*Supplied records:*
--------------------------------

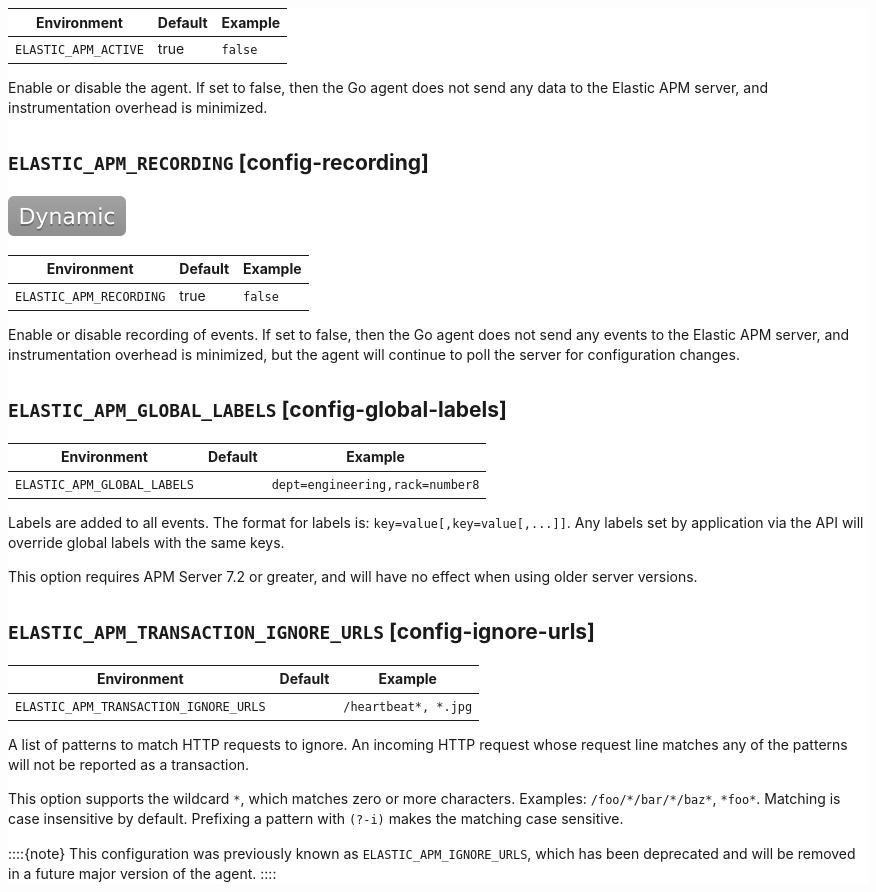 | Environment | Default | Example |
| --- | --- | --- |
| `ELASTIC_APM_ACTIVE` | true | `false` |

Enable or disable the agent. If set to false, then the Go agent does not send any data to the Elastic APM server, and instrumentation overhead is minimized.


## `ELASTIC_APM_RECORDING` [config-recording]

[![dynamic config](images/dynamic-config.svg "") ](#dynamic-configuration)

| Environment | Default | Example |
| --- | --- | --- |
| `ELASTIC_APM_RECORDING` | true | `false` |

Enable or disable recording of events. If set to false, then the Go agent does not send any events to the Elastic APM server, and instrumentation overhead is minimized, but the agent will continue to poll the server for configuration changes.


## `ELASTIC_APM_GLOBAL_LABELS` [config-global-labels]

| Environment | Default | Example |
| --- | --- | --- |
| `ELASTIC_APM_GLOBAL_LABELS` |  | `dept=engineering,rack=number8` |

Labels are added to all events. The format for labels is: `key=value[,key=value[,...]]`. Any labels set by application via the API will override global labels with the same keys.

This option requires APM Server 7.2 or greater, and will have no effect when using older server versions.


## `ELASTIC_APM_TRANSACTION_IGNORE_URLS` [config-ignore-urls]

| Environment | Default | Example |
| --- | --- | --- |
| `ELASTIC_APM_TRANSACTION_IGNORE_URLS` |  | `/heartbeat*, *.jpg` |

A list of patterns to match HTTP requests to ignore. An incoming HTTP request whose request line matches any of the patterns will not be reported as a transaction.

This option supports the wildcard `*`, which matches zero or more characters. Examples: `/foo/*/bar/*/baz*`, `*foo*`. Matching is case insensitive by default. Prefixing a pattern with `(?-i)` makes the matching case sensitive.

::::{note}
This configuration was previously known as `ELASTIC_APM_IGNORE_URLS`, which has been deprecated and will be removed in a future major version of the agent.
::::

--------------------------------

*Task brief:* Images must not appear; print each record precisely as it reads.

*Answer for the task:*
 | Environment | Default | Example |
| --- | --- | --- |
| `ELASTIC_APM_ACTIVE` | true | `false` |

Enable or disable the agent. If set to false, then the Go agent does not send any data to the Elastic APM server, and instrumentation overhead is minimized.


## `ELASTIC_APM_RECORDING` [config-recording]

[![dynamic config](images/dynamic-config.svg "") ](#dynamic-configuration)

| Environment | Default | Example |
| --- | --- | --- |
| `ELASTIC_APM_RECORDING` | true | `false` |

Enable or disable recording of events. If set to false, then the Go agent does not send any events to the Elastic APM server, and instrumentation overhead is minimized, but the agent will continue to poll the server for configuration changes.


## `ELASTIC_APM_GLOBAL_LABELS` [config-global-labels]

| Environment | Default | Example |
| --- | --- | --- |
| `ELASTIC_APM_GLOBAL_LABELS` |  | `dept=engineering,rack=number8` |

Labels are added to all events. The format for labels is: `key=value[,key=value[,...]]`. Any labels set by application via the API will override global labels with the same keys.

This option requires APM Server 7.2 or greater, and will have no effect when using older server versions.


## `ELASTIC_APM_TRANSACTION_IGNORE_URLS` [config-ignore-urls]

| Environment | Default | Example |
| --- | --- | --- |
| `ELASTIC_APM_TRANSACTION_IGNORE_URLS` |  | `/heartbeat*, *.jpg` |

A list of patterns to match HTTP requests to ignore. An incoming HTTP request whose request line matches any of the patterns will not be reported as a transaction.

This option supports the wildcard `*`, which matches zero or more characters. Examples: `/foo/*/bar/*/baz*`, `*foo*`. Matching is case insensitive by default. Prefixing a pattern with `(?-i)` makes the matching case sensitive.

::::{note}
This configuration was previously known as `ELASTIC_APM_IGNORE_URLS`, which has been deprecated and will be removed in a future major version of the agent.
::::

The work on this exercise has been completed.